Enemy EQS
Coming into Final Year, we had a pretty decent implementation for the core logic of our enemies. Their movement is based off the Plugin Cpathfinding, which is essentially a combination of Sparse Voxel Octree and A* Pathfinding. The Voxel volume determines what nodes the enemy can or cannot interact with by checking if anything like a wall or obstacle overlaps with that part of the volume. The A* Pathfinding method simply iterates over several nodes visible to each other to map a path for the enemy to follow, making them avoid obstacles.
Below I’ll cover why synchronous calls buckle, why our Async solution initially felt like a lie, and how we finally solved the some spooky frame hitches.
Attempt 1: Synchronous Pathfinding
The Approach: Calling FindPathSynchronous directly on the Game Thread.
Why it failed: The main thread pauses until a path is found. The plugin costs up to 2ms per call, meaning multiple enemies requesting paths in the same frame stacked up into massive, noticeable stutters, and because of their random nature, the stutter would only happen when more than one enemy fired on the same thread.
The Outcome: Great for a single path on a tiny grid. Terrible for a game with multiple active enemies. We were struggling to maintain more than 5 enemies in the world at the same time.
Attempt 2: Async Pathfinding
The Approach: I swapped to FindPathAsync to offload the A* math to background threads.
Why it failed: It still hitched sadly. Bizarrely, the hitching happened regardless of whether the path succeeded or failed.
It turns out, if a target point falls just outside the Voxel Volume bounds, the plugin runs a massive Nearest-Neighbour search on the Game Thread to snap the point to the grid before sending the task to the background. The plugin was essentially entering a failsafe instead of just rechecking the path.
The Outcome: Pretty useless. I offloaded the pathfinding, but accidentally shifted an expensive neighbour search right back onto the Game Thread.
Attempt 3: Clamped Async & Bounds Sizing
The Approach: Resized the Voxel bounds and clamped our input vectors to guarantee the enemies would never request a point outside the grid.
By ensuring points were strictly inside the volume, we bypassed the expensive nearest-neighbor search. The vector-to-ID math became really fast and we could finally request paths for multiple enemies simultaneously with low frame drops. Bit of a brute force fix but no problems so far!
Finding this bottleneck required digging deep into the plugin's C++ source, which was extra difficult considering I didn’t even write it. Furthermore, even with async working perfectly, I still had to carefully tune the DynamicObstaclesUpdateRate to prevent garbage collection hitches when the graph updated.
EQS Implementation
The last step came several months after the pathfinding fixes, right before our demo at New Game+ during London Games Festival, and that was proper EQS implementation. Beforehand we were doing some really hacky and janky target tracking for the enemies, where they randomly followed an invisible target actor that moved withing the voxel bounds. Now the swap needed to happen.
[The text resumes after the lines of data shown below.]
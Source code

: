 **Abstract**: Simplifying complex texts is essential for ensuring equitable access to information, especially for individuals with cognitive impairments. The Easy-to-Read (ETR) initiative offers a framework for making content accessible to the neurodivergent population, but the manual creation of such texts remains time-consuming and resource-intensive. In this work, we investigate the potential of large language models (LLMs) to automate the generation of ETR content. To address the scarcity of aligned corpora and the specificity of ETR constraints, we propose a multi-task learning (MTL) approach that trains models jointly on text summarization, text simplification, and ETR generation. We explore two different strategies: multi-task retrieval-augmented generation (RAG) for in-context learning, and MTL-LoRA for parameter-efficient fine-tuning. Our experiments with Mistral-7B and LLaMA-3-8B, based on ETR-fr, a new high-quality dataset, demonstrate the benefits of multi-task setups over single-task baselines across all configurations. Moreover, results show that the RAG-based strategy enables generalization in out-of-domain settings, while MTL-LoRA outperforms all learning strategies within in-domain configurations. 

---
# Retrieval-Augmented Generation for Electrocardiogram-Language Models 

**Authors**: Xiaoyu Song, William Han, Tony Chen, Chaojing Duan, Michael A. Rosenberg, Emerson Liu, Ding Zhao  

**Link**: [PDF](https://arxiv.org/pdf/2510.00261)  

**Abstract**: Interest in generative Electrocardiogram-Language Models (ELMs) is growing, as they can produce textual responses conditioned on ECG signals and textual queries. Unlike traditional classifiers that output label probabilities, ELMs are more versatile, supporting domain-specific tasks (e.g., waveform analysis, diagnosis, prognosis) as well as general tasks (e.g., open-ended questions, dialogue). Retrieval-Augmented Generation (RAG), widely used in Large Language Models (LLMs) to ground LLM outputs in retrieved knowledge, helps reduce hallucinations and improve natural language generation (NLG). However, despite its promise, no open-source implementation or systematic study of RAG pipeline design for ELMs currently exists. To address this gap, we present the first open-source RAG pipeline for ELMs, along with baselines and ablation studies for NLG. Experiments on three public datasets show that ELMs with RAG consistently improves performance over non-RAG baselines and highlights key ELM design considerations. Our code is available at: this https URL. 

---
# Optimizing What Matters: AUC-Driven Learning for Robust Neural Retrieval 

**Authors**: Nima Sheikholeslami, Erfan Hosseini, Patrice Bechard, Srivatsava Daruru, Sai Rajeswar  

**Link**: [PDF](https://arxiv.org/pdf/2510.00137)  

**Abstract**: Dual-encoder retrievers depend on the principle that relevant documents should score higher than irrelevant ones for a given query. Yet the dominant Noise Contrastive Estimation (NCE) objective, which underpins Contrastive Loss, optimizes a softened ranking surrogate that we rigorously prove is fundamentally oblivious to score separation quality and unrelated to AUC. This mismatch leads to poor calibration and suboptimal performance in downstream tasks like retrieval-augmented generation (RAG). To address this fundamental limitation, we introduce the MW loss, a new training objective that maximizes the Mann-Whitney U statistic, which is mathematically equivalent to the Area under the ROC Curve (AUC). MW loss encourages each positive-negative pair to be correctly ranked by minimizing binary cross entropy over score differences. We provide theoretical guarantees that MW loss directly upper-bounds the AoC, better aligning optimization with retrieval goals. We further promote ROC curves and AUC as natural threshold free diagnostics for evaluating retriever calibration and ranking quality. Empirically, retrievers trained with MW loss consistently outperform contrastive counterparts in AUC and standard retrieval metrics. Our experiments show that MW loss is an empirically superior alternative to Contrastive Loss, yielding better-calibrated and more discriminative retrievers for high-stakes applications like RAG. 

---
We wanted to implement true Perception (Hearing, Damage, etc.) and then base behaviours off those states. For this implementation we settled on three states:
Patrolling
Searching
Attacking
These three states each depended on unique EQS queries, which were also unique to each enemy, making some close distance when attacking or other back away for long range attacks. Because these queries are simple visibility checks, the filtering and scoring of nodes worked perfectly with our frankensteined pathfinding plugin. This made a huge difference to our enemies, making them actually reactive, even giving them fallback queries so they can hover around entry ways and tight spaces extremely effectively. Using some simple Dot product math aswell, I could make some enemies choose points based on their position to the player, making them get a flanking position on the player or close in on the sides!